Individuals with neck-related symptoms can experience pain that is localised to the neck itself or it can cause a shooting sensation that spreads into the back or arms.
In some individuals, neck-related pain can also be responsible for limited movement or even chronic headaches, together with all the issues that follow this such as nausea or blurred vision etc.
What causes it?
Neck-related pain can be an acute or degenerative (wear-and-tear) problem. It can arise from the discs, joints, ligaments, spinal cord or nerves; depending on the symptoms that are present, it could be a mix of any of these issues.
Typically pain spreading to the arm is due to some form of nerve irritation, either from an issue around the spinal cord or from a disc abutting the nerve. In contrast, pain with limitation in movement or with extension is more likely to be due to the joints, ligaments or muscles in the neck.

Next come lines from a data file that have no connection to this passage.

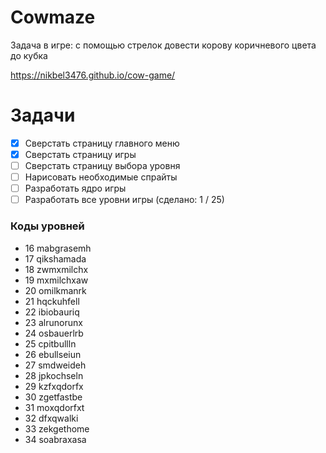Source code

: # Cowmaze

Задача в игре: с помощью стрелок довести корову коричневого цвета до кубка

https://nikbel3476.github.io/cow-game/

# Задачи

- [X] Сверстать страницу главного меню
- [X] Сверстать страницу игры
- [ ] Сверстать страницу выбора уровня
- [ ] Нарисовать необходимые спрайты
- [ ] Разработать ядро игры
- [ ] Разработать все уровни игры (сделано: 1 / 25)

### Коды уровней
- 16 mabgrasemh
- 17 qikshamada
- 18 zwmxmilchx
- 19 mxmilchxaw
- 20 omilkmanrk
- 21 hqckuhfell
- 22 ibiobauriq
- 23 alrunorunx
- 24 osbauerlrb
- 25 cpitbullln
- 26 ebullseiun
- 27 smdweideh
- 28 jpkochseln
- 29 kzfxqdorfx
- 30 zgetfastbe
- 31 moxqdorfxt
- 32 dfxqwalki
- 33 zekgethome
- 34 soabraxasa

Acute pain can be triggered by sudden loading, pressure changes or changes in activity. From the degenerative perspective, it can be due to a chronic repeated pressure but increasingly can be related to computer or smartphone use.
How can I help myself?
Neck pain can be incredibly frustrating due to the limitation that is often places on your function. However, is important to be optimistic as for most people it can be improved with treatment. It is useful to consider what activities might be contributing to the symptoms and try to identify ways of modifying these; it could be better positioning of the computer, smartphone or sleeping position.
Analgesia such as anti-inflammatories, muscle relaxants and heat packs can be helpful. Maintaining activity is important and also you can try other treatments such as acupuncture or massage for muscle tightness.
When to seek help?
If symptoms are severe or limiting your function and impacting on your daily activities, work or hobbies, then it is important to get this assessed. Equally, if you have red flag symptoms (severe night pain, weakness in the limb, weight loss, difficulty with bowel or bladder function or breathing) you should be assessed urgently.
What are the treatment options?
Your clinician will assess you clinically with a thorough history and examination to identify where the pain is originating from.
An initial X-ray may help identify narrowing or degenerative changes in the spine, but an MRI may be needed for greater clarity. Even if there is a disc, joint or other spine-related changes, your symptoms may improve with analgesia, physiotherapy and acupuncture alone. In some situations, an ultrasound-guided nerve root or facet joint injection can help alleviate pain, which can then be followed by rehabilitation.
In situations where the pain is not settling or a spinal cord problem is present and it is being compressed in a dangerous manner, a surgical intervention may be required.